(Saved entries)
Content starts

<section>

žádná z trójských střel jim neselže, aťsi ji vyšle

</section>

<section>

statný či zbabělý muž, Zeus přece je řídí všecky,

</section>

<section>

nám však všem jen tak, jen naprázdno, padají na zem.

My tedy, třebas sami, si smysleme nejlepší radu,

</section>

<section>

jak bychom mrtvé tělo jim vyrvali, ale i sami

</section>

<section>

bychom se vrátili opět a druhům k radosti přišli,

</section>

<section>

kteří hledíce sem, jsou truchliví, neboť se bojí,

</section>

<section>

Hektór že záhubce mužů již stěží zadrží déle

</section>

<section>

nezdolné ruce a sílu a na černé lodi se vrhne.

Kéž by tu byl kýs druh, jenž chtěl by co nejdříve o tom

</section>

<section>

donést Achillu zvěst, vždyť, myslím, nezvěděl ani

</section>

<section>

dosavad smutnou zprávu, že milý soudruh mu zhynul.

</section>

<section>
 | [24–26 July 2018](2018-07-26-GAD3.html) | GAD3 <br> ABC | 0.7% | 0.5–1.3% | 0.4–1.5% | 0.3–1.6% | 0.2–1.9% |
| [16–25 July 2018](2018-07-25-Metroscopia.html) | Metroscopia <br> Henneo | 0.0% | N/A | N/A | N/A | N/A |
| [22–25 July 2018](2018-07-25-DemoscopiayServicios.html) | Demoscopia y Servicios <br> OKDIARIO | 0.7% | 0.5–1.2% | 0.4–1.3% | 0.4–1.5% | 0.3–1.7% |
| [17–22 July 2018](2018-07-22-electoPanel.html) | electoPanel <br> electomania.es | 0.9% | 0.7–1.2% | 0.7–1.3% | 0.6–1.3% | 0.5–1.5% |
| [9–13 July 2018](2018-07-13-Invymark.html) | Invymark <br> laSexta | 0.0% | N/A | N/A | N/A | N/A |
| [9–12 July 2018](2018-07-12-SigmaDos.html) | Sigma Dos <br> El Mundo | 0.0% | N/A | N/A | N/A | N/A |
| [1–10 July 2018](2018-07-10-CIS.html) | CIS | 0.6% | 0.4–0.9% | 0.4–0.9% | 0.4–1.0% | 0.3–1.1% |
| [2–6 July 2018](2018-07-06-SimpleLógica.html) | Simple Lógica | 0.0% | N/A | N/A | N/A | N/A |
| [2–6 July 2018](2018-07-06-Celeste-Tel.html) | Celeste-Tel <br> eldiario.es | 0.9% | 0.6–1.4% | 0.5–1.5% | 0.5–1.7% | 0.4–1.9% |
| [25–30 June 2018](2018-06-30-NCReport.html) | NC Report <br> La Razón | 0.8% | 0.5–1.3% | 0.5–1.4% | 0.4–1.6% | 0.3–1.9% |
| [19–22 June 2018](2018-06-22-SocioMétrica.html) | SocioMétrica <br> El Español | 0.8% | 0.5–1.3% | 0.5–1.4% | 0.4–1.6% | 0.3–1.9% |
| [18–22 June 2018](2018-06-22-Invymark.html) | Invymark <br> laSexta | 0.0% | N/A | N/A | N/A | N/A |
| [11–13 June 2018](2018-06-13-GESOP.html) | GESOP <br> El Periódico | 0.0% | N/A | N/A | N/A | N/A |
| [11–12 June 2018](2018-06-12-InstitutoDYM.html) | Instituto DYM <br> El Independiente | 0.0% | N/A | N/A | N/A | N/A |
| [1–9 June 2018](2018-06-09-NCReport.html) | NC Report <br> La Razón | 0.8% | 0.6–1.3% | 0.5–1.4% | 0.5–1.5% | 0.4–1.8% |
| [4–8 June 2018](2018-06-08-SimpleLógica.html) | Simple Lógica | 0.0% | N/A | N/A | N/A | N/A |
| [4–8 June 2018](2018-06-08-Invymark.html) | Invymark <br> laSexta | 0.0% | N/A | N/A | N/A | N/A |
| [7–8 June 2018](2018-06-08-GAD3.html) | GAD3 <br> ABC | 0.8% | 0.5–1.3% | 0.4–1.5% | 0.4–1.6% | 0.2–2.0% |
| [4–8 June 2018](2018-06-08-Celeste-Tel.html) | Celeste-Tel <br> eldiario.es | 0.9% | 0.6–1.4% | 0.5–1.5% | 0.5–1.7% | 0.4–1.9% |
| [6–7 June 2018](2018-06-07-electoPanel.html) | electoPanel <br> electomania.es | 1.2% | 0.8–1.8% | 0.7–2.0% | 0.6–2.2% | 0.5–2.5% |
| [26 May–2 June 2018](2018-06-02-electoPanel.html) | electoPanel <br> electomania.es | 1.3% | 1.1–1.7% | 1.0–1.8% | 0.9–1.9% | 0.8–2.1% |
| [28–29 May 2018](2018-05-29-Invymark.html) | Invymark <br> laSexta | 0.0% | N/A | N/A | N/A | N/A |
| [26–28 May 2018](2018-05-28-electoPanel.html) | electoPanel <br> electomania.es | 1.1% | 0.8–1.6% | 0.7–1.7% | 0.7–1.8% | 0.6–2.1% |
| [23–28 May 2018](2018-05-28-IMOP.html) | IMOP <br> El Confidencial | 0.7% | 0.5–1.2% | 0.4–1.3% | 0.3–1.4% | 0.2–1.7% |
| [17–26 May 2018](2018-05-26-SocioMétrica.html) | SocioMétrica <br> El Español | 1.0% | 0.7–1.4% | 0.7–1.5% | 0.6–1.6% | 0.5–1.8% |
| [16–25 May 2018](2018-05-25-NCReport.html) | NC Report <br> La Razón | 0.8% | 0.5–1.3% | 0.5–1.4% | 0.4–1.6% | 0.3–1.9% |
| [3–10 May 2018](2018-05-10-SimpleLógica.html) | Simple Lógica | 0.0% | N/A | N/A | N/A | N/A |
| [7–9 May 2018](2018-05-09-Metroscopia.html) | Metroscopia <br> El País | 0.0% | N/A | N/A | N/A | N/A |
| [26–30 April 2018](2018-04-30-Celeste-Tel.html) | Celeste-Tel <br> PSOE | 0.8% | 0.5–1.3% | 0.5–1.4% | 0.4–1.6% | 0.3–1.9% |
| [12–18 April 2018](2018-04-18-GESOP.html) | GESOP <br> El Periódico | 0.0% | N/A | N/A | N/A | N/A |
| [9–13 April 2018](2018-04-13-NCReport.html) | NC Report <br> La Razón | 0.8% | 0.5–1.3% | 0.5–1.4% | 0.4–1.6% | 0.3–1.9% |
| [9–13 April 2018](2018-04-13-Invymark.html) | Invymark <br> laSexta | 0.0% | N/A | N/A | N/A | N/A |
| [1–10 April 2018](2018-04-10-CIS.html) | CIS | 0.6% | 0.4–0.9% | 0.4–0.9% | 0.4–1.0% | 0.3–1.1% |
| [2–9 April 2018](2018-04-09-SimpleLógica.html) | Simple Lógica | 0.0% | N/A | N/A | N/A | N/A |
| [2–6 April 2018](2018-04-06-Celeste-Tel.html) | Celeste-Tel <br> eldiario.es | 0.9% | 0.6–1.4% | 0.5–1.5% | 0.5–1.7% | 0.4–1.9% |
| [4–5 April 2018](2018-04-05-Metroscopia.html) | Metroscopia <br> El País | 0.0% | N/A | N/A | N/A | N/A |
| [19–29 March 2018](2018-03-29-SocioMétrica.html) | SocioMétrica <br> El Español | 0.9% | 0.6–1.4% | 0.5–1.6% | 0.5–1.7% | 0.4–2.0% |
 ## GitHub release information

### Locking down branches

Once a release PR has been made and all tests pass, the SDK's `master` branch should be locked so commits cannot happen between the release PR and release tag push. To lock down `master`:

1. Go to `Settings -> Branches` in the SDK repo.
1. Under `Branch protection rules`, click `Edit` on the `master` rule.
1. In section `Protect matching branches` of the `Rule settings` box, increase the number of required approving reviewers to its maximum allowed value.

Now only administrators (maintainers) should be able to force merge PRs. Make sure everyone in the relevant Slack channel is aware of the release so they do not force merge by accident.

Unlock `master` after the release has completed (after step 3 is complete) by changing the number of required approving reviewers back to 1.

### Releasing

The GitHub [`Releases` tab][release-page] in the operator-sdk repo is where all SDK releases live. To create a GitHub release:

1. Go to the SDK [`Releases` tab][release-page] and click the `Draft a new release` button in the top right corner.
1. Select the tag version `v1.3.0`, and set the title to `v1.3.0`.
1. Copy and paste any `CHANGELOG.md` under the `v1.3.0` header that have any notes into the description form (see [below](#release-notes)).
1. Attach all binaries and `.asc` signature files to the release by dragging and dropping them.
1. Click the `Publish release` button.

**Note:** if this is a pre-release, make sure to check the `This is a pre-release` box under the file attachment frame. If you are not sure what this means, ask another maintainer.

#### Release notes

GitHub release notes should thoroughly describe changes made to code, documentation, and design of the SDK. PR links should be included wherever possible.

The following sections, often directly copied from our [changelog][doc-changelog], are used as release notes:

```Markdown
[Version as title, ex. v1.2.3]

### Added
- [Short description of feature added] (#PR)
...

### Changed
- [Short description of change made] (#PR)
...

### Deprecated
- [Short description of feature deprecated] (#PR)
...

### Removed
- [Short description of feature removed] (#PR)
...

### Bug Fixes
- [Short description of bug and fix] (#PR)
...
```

Content ends

- _BRIEF_:
Would you print exactly, and only, the lines of the data above from the line with "Once a release" through the line with "the SDK repo.", inclusive?

- _ANSWER SPACE_:
Once a release PR has been made and all tests pass, the SDK's `master` branch should be locked so commits cannot happen between the release PR and release tag push. To lock down `master`:

1. Go to `Settings -> Branches` in the SDK repo.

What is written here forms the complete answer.